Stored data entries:
#####

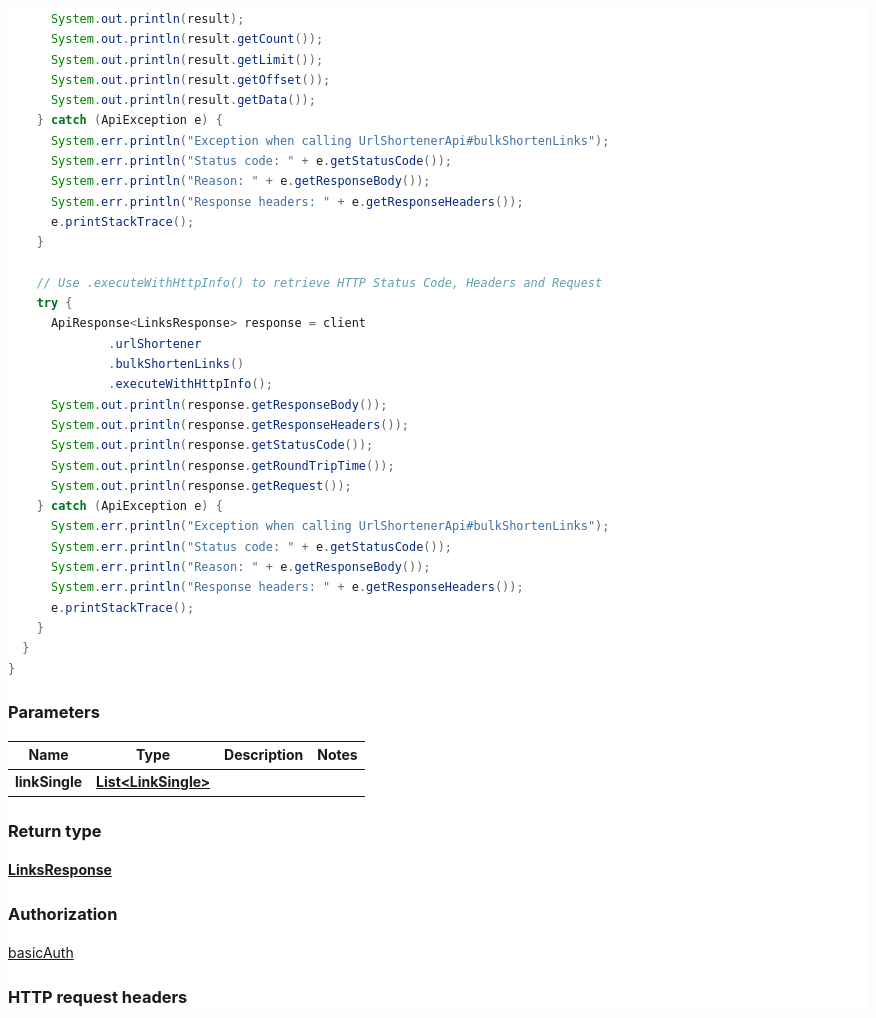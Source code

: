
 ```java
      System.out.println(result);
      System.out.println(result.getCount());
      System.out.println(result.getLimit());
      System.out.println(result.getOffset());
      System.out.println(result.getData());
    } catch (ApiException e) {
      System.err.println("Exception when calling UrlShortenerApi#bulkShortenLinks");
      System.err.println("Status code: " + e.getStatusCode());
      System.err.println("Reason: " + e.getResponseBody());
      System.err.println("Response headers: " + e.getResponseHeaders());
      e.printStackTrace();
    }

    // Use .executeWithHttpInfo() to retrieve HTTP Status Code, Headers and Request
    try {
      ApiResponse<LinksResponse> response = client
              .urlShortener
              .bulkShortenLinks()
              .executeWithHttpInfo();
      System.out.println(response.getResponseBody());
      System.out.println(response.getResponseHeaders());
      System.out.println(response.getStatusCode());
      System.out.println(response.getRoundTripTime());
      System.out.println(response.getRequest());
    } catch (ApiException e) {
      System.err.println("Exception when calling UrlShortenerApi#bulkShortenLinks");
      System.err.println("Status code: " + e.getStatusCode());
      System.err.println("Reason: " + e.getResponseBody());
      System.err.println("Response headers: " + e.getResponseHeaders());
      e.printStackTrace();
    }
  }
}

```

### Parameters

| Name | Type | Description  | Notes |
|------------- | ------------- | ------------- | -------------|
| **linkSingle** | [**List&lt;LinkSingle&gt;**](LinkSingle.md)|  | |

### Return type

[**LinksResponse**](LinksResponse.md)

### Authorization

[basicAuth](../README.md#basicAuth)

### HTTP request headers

#####

• **TASK DESCRIPTION**
Retype the entries verbatim and drop the pictures.

• **THE ANSWER**
Source code

:
 ```java
      System.out.println(result);
      System.out.println(result.getCount());
      System.out.println(result.getLimit());
      System.out.println(result.getOffset());
      System.out.println(result.getData());
    } catch (ApiException e) {
      System.err.println("Exception when calling UrlShortenerApi#bulkShortenLinks");
      System.err.println("Status code: " + e.getStatusCode());
      System.err.println("Reason: " + e.getResponseBody());
      System.err.println("Response headers: " + e.getResponseHeaders());
      e.printStackTrace();
    }

    // Use .executeWithHttpInfo() to retrieve HTTP Status Code, Headers and Request
    try {
      ApiResponse<LinksResponse> response = client
              .urlShortener
              .bulkShortenLinks()
              .executeWithHttpInfo();
      System.out.println(response.getResponseBody());
      System.out.println(response.getResponseHeaders());
      System.out.println(response.getStatusCode());
      System.out.println(response.getRoundTripTime());
      System.out.println(response.getRequest());
    } catch (ApiException e) {
      System.err.println("Exception when calling UrlShortenerApi#bulkShortenLinks");
      System.err.println("Status code: " + e.getStatusCode());
      System.err.println("Reason: " + e.getResponseBody());
      System.err.println("Response headers: " + e.getResponseHeaders());
      e.printStackTrace();
    }
  }
}

```

### Parameters

| Name | Type | Description  | Notes |
|------------- | ------------- | ------------- | -------------|
| **linkSingle** | [**List&lt;LinkSingle&gt;**](LinkSingle.md)|  | |

### Return type

[**LinksResponse**](LinksResponse.md)

### Authorization

[basicAuth](../README.md#basicAuth)

### HTTP request headers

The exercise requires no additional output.